Probabilistic Forecast Reconciliation with Kullback-Leibler Divergence Regularization
This addresses the problem of improving probabilistic forecasting for hierarchical time series, offering a more flexible approach compared to fixed post-processing methods, though it appears incremental as it builds on existing reconciliation techniques.
The paper tackles the trade-off between accuracy and coherency in probabilistic forecast reconciliation by fusing prediction and reconciliation into a deep learning framework with Kullback-Leibler divergence regularization, showing advantages over existing methods on three hierarchical time series datasets.

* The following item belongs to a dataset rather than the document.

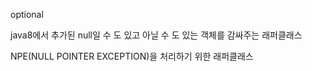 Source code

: optional

java8에서 추가된 null일 수 도 있고 아닐 수 도 있는 객체를 감싸주는 래퍼클래스

NPE(NULL POINTER EXCEPTION)을 처리하기 위한 래퍼클래스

As the popularity of hierarchical point forecast reconciliation methods increases, there is a growing interest in probabilistic forecast reconciliation. Many studies have utilized machine learning or deep learning techniques to implement probabilistic forecasting reconciliation and have made notable progress. However, these methods treat the reconciliation step as a fixed and hard post-processing step, leading to a trade-off between accuracy and coherency. In this paper, we propose a new approach for probabilistic forecast reconciliation. Unlike existing approaches, our proposed approach fuses the prediction step and reconciliation step into a deep learning framework, making the reconciliation step more flexible and soft by introducing the Kullback-Leibler divergence regularization term into the loss function. The approach is evaluated using three hierarchical time series datasets, which shows the advantages of our approach over other probabilistic forecast reconciliation methods.